Son talent lui a valu le poste de goalkeeper attitré de l’Association sportive de Port-Louis 2000. « Cela fait trois ans environ qu’il joue dans cette équipe », poursuit notre interlocuteur. L’ASPL 2000, évoluant en première division, a été sacrée championne la saison dernière.

Son arrestation est un coup d’arrêt brutal dans sa progression en tant que joueur. « Il n’a jamais eu de démêlées avec la police. Chacun peut commettre des erreurs », dit Christopher. En effet, le soupçonnant d’être mêlé à un trafic de drogue, des limiers de la brigade antidrogue ont effectué une descente à son domicile mardi après-midi. Ils y ont découvert 22 doses d’héroïne et un gramme de cette même drogue. Le portier a été placé en état d’arrestation. « Les choses ne sont pas passées de la sorte.
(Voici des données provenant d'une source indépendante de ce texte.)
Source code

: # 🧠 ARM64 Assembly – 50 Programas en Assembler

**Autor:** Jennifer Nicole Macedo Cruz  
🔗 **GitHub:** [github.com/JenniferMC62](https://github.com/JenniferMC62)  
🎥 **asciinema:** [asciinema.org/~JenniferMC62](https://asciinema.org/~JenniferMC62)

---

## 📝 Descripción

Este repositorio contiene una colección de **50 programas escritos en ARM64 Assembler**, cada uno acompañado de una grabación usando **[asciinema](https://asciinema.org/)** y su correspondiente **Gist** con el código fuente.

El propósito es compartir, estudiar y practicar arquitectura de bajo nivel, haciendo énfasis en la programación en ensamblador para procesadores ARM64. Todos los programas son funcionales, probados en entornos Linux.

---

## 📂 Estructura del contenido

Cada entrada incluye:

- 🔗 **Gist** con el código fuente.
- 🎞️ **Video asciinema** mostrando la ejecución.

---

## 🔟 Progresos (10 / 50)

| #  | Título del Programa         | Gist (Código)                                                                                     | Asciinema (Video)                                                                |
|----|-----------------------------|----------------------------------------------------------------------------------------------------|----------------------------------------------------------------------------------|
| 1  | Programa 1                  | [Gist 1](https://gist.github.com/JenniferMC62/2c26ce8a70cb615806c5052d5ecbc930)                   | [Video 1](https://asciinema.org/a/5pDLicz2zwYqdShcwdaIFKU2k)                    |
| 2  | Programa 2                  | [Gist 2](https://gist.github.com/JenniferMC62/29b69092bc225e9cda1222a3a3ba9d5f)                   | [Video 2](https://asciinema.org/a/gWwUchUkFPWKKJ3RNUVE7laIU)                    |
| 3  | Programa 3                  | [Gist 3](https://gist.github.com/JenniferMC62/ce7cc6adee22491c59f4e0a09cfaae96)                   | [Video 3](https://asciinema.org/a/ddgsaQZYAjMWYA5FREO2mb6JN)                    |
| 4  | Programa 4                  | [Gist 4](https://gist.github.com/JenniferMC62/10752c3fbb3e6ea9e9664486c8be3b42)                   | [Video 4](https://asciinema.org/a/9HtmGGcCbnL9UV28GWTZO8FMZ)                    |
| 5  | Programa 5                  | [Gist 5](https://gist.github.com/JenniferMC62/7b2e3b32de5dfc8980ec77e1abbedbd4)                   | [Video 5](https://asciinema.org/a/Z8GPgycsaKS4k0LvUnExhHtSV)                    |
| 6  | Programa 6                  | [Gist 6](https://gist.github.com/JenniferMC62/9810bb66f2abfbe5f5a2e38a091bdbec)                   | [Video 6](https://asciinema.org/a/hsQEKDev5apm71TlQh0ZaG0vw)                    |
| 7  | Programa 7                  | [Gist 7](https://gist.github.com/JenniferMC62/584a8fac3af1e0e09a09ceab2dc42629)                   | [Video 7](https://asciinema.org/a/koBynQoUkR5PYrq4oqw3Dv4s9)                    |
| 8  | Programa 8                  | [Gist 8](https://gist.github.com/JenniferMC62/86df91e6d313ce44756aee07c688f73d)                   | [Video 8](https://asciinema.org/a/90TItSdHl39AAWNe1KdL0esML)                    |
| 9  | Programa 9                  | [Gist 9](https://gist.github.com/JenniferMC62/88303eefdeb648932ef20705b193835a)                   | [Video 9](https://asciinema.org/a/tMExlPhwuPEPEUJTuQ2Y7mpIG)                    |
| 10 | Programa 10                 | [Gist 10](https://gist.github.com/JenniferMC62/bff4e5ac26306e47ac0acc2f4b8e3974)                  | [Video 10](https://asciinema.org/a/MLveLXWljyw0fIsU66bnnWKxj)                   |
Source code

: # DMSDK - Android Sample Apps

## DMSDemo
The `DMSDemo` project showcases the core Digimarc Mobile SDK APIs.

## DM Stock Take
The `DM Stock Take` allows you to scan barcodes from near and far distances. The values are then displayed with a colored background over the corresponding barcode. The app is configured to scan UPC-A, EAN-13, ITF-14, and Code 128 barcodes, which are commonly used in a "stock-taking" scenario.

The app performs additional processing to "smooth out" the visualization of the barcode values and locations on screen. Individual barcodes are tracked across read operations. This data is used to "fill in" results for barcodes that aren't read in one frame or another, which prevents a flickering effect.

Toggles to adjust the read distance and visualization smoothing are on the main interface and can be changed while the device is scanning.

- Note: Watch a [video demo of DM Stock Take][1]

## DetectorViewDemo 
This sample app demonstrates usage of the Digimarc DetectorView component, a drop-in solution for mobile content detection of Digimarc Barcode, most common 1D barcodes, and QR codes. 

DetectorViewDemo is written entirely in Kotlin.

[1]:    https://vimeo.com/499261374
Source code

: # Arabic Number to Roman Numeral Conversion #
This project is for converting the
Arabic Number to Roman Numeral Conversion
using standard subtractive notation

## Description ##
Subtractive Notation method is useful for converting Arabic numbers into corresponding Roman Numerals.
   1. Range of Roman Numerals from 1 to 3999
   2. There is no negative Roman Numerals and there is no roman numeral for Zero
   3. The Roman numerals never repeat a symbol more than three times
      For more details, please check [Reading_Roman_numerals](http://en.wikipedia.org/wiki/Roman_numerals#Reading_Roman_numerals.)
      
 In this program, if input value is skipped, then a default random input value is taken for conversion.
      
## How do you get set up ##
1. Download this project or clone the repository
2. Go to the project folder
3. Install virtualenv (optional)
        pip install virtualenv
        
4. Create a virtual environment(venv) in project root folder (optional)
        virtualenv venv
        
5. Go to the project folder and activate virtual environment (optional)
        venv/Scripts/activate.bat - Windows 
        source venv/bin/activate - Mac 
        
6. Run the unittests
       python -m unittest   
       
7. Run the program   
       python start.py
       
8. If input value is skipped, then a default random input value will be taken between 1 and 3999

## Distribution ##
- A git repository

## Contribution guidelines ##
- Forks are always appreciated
Mon frère n’a rien à voir avec un quelconque trafic », lâche notre interlocuteur.

Joseph Kinsley Leopold a comparu devant le tribunal de Port-Louis sous une charge provisoire de trafic de drogue. Il demeure en cellule policière. L’enquête se poursuit.

Ces athlètes en décadence

  • Arnaud Casquette, athlète de haut niveau et champion de saut en longueur, a été arrêté par la police, le 27 septembre 2016, pour vol.
  • Kinsley Leopold, portier de l’Association sportive de Port-Louis 2000 (ASPL 2000) a été arrêté à son domicile, le 27 septembre 2016. Il est suspecté d’être mêlé à un trafic de drogue.
  • Raoul Angelo Thomas, boxeur, a été arrêté par la brigade anti-drogue (Adsu) à son domicile. 23 boulettes d’héroïne, d’une valeur de Rs 6,63 millions, ont été saisies à son domicile à Ste-Croix.
  • En janvier 2004, le médaillé mondial de bronze en kick-boxing, Shyam Seebaluck, était interpellé par l’Adsu avec 20 grammes d’héroïne. Le prévenu a écopé de trois ans de prison. En 2009, le tireur comparait une fois de plus devant la justice pour extorsion et en 2012, il détrousse une ressortissante chinoise dans la région de Moka, avec un complice.